ASSIGNMENT: From the listing below, pull each line that includes "this".

DATA SUPPLIED:

╭──

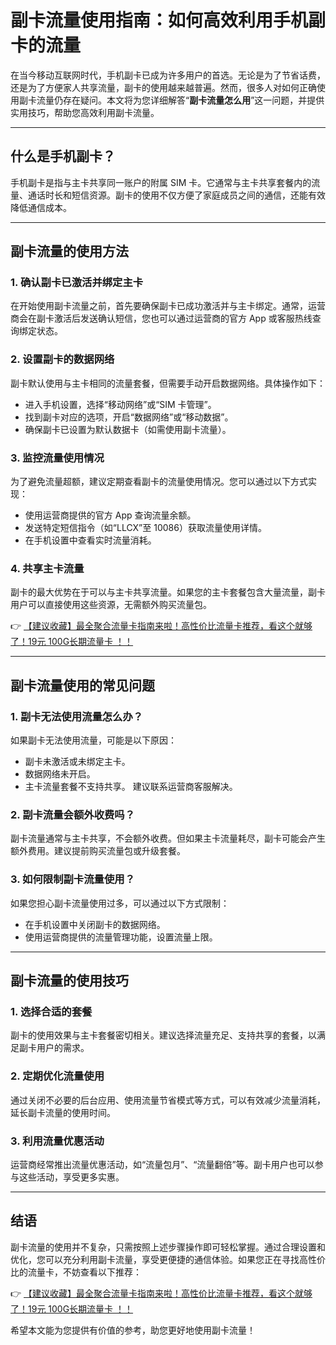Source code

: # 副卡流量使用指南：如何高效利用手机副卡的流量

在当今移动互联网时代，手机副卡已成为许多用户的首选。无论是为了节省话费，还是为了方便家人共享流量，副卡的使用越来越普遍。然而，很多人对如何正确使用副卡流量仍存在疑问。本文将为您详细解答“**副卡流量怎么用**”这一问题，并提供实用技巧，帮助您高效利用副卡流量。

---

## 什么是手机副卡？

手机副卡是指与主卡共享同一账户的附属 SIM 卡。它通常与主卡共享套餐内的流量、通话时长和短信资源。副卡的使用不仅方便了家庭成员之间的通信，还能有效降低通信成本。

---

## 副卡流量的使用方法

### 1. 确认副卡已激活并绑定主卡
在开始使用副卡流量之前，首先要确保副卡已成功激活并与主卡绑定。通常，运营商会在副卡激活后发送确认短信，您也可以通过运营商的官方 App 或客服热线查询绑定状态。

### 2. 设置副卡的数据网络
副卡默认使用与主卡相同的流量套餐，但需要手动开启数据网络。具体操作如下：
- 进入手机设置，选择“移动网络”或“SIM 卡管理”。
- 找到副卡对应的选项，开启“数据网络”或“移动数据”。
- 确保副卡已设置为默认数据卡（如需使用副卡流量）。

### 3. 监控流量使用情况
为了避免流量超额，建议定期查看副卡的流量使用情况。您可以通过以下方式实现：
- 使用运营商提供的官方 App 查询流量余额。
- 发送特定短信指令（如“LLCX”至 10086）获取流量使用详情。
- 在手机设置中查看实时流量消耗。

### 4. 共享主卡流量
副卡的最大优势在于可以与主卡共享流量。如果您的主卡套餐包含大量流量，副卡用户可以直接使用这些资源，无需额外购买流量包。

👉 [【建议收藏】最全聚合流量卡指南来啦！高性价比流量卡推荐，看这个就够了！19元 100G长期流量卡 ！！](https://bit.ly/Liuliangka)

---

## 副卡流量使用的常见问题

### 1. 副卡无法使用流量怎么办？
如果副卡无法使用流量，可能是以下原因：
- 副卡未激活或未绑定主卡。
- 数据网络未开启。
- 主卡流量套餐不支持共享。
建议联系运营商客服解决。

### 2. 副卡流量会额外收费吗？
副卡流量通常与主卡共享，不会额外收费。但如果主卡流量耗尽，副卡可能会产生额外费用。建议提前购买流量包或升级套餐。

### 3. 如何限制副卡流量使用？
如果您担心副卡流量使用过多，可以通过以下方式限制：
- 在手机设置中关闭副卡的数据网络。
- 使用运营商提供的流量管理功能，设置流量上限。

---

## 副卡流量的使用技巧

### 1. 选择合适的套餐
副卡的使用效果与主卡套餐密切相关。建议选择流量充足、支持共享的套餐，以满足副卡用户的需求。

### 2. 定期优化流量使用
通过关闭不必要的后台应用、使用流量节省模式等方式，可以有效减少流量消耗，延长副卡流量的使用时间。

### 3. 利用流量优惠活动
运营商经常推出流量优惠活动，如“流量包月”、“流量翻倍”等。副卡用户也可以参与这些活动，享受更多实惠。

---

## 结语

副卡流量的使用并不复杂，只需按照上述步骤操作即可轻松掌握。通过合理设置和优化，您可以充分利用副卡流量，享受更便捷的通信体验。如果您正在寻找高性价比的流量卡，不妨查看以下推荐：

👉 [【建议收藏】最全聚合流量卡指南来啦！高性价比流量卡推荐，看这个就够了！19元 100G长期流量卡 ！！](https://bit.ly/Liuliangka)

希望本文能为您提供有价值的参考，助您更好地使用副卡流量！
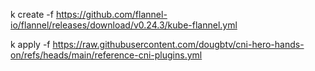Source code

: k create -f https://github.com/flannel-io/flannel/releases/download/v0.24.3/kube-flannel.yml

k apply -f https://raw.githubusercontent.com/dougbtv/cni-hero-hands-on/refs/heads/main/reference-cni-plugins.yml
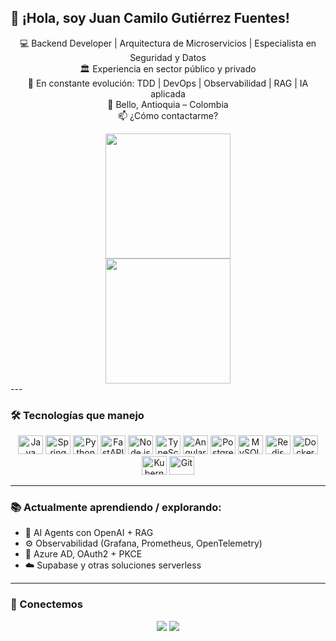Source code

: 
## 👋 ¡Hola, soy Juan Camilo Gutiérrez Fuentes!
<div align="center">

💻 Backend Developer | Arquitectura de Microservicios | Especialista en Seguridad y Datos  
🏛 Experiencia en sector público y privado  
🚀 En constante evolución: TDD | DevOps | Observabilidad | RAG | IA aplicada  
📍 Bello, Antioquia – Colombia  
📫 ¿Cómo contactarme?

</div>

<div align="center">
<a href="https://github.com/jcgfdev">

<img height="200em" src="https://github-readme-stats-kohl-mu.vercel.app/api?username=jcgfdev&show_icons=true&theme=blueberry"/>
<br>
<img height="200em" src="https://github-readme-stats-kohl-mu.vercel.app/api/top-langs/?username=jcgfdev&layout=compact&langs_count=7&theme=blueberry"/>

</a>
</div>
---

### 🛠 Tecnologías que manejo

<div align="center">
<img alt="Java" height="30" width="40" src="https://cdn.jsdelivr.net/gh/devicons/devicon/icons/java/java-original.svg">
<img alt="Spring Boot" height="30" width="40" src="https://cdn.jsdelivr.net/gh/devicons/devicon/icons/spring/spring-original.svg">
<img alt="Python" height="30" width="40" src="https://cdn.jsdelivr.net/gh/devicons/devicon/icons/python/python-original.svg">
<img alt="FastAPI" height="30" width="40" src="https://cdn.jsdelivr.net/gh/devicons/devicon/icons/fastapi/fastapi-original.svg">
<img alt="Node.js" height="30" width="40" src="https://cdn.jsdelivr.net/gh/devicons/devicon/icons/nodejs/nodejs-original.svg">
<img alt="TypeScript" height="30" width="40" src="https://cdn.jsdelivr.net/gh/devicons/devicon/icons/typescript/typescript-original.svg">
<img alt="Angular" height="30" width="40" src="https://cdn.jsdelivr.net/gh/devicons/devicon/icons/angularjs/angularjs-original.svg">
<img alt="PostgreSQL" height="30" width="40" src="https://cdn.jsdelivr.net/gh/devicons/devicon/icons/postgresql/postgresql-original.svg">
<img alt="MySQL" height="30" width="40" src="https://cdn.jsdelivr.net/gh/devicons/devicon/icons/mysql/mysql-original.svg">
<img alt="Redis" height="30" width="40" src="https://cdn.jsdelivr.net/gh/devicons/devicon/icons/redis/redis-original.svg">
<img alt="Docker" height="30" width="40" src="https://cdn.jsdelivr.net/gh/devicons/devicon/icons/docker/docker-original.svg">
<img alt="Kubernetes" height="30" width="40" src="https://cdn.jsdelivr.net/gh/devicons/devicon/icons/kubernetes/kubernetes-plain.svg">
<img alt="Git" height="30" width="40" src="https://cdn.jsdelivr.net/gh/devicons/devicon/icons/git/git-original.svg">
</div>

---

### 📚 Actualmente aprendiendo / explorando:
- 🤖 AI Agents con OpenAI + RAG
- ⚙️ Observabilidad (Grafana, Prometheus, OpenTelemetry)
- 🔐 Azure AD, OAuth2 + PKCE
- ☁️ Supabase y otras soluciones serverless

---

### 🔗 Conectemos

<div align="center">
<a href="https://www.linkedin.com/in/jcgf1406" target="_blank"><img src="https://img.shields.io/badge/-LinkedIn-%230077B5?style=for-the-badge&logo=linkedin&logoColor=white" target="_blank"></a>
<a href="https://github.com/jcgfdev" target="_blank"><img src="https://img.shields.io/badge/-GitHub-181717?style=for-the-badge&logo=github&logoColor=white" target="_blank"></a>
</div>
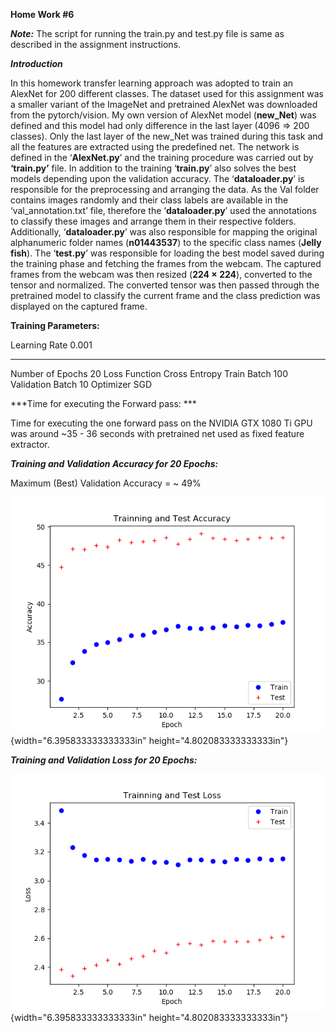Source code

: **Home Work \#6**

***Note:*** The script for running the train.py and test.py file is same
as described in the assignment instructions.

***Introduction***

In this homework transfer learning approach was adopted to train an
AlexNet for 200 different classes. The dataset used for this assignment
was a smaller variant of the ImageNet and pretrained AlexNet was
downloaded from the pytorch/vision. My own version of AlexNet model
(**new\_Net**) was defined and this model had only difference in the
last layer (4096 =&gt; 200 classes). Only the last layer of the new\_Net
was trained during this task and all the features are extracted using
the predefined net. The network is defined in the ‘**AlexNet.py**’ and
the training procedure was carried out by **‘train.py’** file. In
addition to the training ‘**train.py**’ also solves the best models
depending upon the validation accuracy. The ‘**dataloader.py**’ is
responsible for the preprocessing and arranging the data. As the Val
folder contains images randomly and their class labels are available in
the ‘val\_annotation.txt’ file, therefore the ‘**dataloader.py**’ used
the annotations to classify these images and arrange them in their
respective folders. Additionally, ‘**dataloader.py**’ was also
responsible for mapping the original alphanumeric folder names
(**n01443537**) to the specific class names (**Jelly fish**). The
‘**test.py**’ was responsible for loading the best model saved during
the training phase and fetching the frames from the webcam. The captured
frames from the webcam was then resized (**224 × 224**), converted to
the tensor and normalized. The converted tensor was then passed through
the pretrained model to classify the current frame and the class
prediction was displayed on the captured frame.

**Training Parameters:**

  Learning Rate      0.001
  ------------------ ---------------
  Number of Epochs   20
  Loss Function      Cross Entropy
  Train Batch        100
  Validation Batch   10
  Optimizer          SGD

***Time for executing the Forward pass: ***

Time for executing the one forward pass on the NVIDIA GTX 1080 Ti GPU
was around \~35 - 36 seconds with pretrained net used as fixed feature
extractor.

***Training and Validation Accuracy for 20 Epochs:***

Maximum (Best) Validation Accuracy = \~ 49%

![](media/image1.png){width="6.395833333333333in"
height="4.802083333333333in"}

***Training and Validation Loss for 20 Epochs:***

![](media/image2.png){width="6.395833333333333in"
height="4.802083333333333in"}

╰──

WRITTEN ANSWER:
In this homework transfer learning approach was adopted to train an
AlexNet for 200 different classes. The dataset used for this assignment
(**new\_Net**) was defined and this model had only difference in the
was trained during this task and all the features are extracted using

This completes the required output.